# Un evennes in pink foam



## Mattsn (Nov 22, 2015)

I'm nearly ready to begin laying track and I'm noticing that everywhere two pieces of foam join together there is about an 1/8th dip in the joints. Is this enough that will cause a problem or should I start filling and leveling it out?


----------



## vwrabbit (Oct 14, 2014)

I have a similar issue with the blue foam. I forgot to fill my joints in to level it and the track dips are enough to cause some headaches. I'd level it with something that is fairly flexible. Some latex caulk would probably be sufficient. Use a 4" putty knife to spread it smooth and let dry.

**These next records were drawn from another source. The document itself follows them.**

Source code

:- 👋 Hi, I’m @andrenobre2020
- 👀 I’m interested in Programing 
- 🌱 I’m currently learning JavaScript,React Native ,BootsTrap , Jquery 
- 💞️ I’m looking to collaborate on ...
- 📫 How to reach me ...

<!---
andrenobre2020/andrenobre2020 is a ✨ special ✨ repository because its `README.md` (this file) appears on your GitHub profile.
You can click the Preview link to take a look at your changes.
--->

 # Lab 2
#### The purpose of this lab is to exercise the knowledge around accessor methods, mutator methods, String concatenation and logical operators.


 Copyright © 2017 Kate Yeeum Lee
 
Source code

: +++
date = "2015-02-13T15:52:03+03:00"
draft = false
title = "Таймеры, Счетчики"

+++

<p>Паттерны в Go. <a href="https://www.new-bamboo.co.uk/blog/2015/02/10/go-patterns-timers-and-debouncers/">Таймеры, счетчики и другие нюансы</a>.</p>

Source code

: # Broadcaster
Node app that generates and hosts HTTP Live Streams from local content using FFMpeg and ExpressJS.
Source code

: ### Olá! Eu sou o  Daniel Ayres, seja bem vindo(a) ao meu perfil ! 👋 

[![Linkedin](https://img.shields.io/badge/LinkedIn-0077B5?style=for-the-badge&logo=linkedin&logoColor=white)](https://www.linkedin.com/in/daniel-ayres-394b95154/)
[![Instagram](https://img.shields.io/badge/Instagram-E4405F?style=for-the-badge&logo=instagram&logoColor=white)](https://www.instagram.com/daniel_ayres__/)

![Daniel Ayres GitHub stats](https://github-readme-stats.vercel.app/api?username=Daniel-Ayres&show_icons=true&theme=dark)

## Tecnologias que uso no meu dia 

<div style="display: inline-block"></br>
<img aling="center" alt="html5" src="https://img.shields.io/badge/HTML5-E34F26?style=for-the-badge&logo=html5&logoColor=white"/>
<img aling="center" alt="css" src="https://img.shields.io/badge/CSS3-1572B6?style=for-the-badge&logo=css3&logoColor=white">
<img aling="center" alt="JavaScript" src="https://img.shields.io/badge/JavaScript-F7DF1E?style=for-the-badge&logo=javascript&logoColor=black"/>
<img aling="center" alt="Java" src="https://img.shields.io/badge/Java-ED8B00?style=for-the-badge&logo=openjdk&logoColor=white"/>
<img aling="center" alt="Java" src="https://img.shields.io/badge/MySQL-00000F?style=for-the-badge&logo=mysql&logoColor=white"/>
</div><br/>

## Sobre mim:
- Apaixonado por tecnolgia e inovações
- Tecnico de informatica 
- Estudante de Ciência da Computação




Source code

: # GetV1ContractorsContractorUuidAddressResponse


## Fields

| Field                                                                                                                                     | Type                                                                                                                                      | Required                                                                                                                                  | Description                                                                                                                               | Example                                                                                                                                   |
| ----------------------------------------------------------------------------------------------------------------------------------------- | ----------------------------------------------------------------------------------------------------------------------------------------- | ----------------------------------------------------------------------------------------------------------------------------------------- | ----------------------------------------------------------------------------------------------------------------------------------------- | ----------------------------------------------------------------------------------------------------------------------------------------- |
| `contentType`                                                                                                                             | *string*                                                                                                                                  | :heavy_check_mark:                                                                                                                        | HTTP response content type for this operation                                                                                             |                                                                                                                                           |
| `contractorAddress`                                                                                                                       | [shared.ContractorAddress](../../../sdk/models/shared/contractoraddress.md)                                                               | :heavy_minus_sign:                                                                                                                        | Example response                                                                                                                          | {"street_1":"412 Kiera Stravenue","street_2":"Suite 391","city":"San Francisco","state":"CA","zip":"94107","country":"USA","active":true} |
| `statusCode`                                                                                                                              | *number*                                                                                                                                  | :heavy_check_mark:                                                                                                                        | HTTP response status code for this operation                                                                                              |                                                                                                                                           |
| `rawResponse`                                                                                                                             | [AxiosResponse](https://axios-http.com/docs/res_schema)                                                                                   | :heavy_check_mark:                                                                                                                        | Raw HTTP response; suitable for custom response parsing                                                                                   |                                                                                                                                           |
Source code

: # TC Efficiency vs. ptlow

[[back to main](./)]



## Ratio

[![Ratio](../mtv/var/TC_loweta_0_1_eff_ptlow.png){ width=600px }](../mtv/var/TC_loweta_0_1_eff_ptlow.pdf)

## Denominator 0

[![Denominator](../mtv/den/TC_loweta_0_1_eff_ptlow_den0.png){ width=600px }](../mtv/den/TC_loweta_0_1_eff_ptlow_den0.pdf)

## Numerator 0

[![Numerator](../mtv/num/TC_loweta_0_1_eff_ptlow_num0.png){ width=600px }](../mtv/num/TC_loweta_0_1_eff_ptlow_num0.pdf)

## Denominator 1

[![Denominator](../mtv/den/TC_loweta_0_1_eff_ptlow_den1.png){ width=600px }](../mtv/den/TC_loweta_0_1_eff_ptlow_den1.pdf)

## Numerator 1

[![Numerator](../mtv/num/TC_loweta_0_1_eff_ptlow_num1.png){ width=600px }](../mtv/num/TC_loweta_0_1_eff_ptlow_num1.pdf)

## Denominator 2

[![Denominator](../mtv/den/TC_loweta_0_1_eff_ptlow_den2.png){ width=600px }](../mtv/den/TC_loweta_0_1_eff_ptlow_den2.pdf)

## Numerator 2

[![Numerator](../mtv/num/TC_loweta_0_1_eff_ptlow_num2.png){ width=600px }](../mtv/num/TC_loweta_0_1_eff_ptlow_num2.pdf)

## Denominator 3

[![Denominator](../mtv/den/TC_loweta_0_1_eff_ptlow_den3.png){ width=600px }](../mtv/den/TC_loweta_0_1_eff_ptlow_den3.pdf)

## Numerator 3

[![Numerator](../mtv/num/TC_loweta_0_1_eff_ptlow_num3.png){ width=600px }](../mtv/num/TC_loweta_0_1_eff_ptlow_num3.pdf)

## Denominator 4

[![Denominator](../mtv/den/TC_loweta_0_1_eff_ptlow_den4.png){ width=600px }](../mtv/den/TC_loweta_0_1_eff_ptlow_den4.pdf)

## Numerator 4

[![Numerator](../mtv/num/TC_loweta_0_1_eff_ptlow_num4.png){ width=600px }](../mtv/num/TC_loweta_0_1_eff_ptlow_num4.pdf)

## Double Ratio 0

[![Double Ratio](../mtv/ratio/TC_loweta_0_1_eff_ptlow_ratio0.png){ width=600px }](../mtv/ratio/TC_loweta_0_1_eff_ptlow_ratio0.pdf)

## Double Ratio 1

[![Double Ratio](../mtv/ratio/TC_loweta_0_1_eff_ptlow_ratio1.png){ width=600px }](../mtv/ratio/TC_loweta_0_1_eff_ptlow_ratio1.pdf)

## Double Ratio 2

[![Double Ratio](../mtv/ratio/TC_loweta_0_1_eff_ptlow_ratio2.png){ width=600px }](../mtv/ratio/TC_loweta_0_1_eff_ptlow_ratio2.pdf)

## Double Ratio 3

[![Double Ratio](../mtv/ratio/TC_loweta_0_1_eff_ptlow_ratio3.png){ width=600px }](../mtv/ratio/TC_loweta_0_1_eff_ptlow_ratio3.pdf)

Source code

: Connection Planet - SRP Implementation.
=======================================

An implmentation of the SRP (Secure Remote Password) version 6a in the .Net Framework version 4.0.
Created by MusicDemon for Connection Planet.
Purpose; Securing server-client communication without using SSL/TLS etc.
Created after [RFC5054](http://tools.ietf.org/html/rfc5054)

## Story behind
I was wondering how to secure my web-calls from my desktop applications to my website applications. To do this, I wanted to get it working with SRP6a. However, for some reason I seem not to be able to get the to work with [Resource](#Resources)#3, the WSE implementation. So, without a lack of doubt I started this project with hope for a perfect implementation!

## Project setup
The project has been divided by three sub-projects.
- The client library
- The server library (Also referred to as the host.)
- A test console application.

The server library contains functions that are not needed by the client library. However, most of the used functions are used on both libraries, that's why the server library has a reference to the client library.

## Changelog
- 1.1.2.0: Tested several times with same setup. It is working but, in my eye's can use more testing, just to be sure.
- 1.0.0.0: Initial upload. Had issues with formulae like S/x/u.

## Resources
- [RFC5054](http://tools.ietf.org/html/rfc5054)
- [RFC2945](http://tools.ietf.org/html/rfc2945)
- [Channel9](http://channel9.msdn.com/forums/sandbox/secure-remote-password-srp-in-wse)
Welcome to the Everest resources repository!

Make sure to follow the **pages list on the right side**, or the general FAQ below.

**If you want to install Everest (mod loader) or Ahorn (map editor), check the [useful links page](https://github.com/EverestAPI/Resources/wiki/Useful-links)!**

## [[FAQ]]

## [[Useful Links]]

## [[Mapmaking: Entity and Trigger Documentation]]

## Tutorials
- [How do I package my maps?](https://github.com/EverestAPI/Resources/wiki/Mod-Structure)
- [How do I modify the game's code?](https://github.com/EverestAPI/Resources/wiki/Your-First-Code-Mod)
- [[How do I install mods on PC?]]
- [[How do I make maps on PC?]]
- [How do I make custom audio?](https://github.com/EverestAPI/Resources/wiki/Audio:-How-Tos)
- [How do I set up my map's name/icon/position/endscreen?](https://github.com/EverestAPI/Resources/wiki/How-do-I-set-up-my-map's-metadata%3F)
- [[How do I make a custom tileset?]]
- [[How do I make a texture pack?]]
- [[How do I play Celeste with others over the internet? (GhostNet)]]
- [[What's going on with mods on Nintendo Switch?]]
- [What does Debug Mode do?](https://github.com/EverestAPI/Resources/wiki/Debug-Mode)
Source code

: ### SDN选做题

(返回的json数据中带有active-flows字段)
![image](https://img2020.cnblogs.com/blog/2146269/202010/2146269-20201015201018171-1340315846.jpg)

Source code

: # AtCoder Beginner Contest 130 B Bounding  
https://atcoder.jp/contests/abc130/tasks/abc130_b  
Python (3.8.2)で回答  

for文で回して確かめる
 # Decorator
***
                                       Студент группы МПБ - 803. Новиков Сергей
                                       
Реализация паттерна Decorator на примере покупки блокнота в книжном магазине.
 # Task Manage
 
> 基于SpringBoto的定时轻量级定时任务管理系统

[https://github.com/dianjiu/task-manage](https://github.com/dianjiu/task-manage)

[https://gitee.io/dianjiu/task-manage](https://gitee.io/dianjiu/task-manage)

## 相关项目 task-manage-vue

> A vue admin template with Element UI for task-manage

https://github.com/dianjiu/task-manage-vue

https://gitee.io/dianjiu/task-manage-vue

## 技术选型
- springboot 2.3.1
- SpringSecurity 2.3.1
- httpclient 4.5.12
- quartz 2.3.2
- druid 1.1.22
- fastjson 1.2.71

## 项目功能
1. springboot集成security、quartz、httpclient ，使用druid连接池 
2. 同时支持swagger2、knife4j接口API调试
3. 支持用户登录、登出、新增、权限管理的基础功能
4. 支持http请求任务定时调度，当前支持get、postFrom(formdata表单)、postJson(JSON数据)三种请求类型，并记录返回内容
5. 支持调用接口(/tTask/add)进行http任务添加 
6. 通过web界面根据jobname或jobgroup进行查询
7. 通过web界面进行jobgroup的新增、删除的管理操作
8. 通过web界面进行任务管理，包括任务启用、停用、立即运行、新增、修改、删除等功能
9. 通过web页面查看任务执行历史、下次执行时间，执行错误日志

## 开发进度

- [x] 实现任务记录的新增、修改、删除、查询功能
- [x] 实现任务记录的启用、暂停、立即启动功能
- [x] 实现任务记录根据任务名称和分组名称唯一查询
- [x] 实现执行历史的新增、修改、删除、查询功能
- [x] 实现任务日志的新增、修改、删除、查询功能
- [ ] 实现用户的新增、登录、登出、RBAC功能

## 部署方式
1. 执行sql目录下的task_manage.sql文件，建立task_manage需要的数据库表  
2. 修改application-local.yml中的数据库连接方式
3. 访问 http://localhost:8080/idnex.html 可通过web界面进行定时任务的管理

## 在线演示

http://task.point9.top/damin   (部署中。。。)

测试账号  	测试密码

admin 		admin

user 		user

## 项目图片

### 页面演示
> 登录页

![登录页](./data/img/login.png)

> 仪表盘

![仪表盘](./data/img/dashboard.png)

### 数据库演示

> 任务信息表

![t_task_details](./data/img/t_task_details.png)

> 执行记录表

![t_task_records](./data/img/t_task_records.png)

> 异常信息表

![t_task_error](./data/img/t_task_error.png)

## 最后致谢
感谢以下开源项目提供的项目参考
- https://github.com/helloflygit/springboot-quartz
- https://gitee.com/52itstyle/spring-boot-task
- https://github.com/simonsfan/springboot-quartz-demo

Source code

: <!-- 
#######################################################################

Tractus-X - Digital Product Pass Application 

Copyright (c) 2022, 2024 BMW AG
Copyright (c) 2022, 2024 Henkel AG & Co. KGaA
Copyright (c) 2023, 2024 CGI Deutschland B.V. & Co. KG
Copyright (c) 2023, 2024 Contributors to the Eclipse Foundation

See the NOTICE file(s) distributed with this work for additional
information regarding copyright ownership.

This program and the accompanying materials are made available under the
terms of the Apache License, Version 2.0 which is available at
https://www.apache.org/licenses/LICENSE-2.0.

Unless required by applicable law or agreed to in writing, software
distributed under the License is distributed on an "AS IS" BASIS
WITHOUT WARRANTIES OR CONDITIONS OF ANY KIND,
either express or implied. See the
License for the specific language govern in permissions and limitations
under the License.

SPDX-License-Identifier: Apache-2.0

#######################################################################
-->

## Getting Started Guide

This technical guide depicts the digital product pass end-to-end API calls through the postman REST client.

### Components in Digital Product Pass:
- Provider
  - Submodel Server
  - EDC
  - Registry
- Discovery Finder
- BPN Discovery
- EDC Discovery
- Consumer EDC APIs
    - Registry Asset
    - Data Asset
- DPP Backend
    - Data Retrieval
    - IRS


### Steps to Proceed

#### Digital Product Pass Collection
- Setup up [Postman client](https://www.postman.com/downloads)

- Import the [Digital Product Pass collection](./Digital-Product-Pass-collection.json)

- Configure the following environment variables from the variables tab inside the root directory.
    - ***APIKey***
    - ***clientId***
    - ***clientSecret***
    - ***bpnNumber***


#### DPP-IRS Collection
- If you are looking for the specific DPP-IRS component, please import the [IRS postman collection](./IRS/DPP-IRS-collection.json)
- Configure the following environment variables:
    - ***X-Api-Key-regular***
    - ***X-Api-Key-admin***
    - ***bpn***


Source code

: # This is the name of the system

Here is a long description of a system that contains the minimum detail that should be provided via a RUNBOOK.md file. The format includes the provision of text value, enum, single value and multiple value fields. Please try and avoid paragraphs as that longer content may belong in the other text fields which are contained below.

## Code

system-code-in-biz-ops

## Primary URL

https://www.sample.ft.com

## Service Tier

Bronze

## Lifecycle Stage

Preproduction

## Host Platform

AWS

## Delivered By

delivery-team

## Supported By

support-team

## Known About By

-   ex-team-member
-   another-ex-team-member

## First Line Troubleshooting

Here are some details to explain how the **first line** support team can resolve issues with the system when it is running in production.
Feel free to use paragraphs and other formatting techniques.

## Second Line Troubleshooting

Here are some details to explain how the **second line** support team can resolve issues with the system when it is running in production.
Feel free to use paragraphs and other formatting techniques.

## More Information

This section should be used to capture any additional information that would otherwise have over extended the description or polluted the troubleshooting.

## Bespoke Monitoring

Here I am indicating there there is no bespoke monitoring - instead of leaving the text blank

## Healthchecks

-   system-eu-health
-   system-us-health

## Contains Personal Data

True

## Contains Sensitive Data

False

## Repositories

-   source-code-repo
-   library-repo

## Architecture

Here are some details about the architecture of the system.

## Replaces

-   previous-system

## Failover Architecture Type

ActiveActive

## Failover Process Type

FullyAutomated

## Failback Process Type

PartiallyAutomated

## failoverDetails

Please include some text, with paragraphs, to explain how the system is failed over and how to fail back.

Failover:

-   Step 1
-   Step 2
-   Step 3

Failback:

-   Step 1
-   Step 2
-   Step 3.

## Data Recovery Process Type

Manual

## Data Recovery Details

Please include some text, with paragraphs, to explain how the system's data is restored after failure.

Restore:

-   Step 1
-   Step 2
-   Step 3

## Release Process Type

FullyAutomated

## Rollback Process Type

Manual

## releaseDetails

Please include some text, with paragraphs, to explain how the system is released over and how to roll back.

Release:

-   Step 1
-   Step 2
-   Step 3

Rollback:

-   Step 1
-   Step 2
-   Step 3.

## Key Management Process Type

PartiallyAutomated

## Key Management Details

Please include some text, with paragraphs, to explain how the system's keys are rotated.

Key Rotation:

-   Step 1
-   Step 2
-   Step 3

It should self level.


----------



## wvgca (Jan 21, 2013)

if the dip is only 1/2 inch wide or so, just carry on .. it will not affect the track if it's a narrow gap ..


----------



## Lehigh74 (Sep 25, 2015)

If it annoys you or you don’t like the appearance, you can use Woodland Scenics Foam Putty to fill it. Let it dry overnight and sand if needed.


----------



## CTValleyRR (Jul 26, 2014)

Just to make sure we have this straight -- if it is a GAP, you're fine. If it is two side by side pieces sitting at a different height, break out the rasp and smooth it out.

A gap is probably caused by the tongue and groove arrangement on the panels not being properly engaged.


----------



## Brakeman Jake (Mar 8, 2009)

The foam is normally used for house insulation so thickness precision is not required.There are indeed differences from a board to another but geneally isn't much.Sanding it down may not be the best thing to do as you may create a longer low spot.If the difference is light,I simply see that my track joints don't match and have the trackage jump over it.If heavier,I peel a slice of scrap foam and glue it to the void,when dried I roughly sand it smooth.


----------



## Mattsn (Nov 22, 2015)

CTValleyRR said:


> Just to make sure we have this straight -- if it is a GAP, you're fine. If it is two side by side pieces sitting at a different height, break out the rasp and smooth it out.
> 
> A gap is probably caused by the tongue and groove arrangement on the panels not being properly engaged.


It is not a gap between two pieces. It's where the edges of where two pieces come together, taper Down slightly. I have plastered the low areas and am sending them to level it out. I was worried about track issues


----------



## Lemonhawk (Sep 24, 2013)

The better the foundation the better the track! Make sure your level across the track, prevents the train from wobbling down the track. You can also use a long sanding board to smooth out "waves" in the track bed.


----------



## Ml-toys (Dec 19, 2013)

I have the same thing i believe that he is talking about. One sheet is slightly thicker and the edge rolls down to meet the joint.


----------



## Magic (Jan 28, 2014)

Try turning them over. I had the same issue and found one side dipped and the other was pretty smooth. Might work for you?????

If not I'd fill them.

Magic


----------



## CTValleyRR (Jul 26, 2014)

Mattsn said:


> It is not a gap between two pieces. It's where the edges of where two pieces come together, taper Down slightly. I have plastered the low areas and am sending them to level it out. I was worried about track issues


Yes, I understand that you're worried about the track. It really comes down to how wide it is. You should have a long straight edge anyway. As someone said above, make sure you don't have an unsoldered track joint in this area (as long as you do the soldering on a smooth surface, a soldered joint is fine). Lay the piece of track you intend to use across the area and put the straight edge on top. If there is a gap between the straight edge and the track, you will have to patch and / or shim. If not, no worries.


----------



## Mattsn (Nov 22, 2015)

CTValleyRR said:


> Yes, I understand that you're worried about the track. It really comes down to how wide it is. You should have a long straight edge anyway. As someone said above, make sure you don't have an unsoldered track joint in this area (as long as you do the soldering on a smooth surface, a soldered joint is fine). Lay the piece of track you intend to use across the area and put the straight edge on top. If there is a gap between the straight edge and the track, you will have to patch and / or shim. If not, no worries.



Thanks. I've already leveled them all out. I used plaster and a sanding block. Straight edge shows no light underneath now. This pink foam has alot on inconsistencies.


----------



## Brakeman Jake (Mar 8, 2009)

Don't lose your sleep over it.Tracks will easily sail over minor dips that ballasting will hide completely.


----------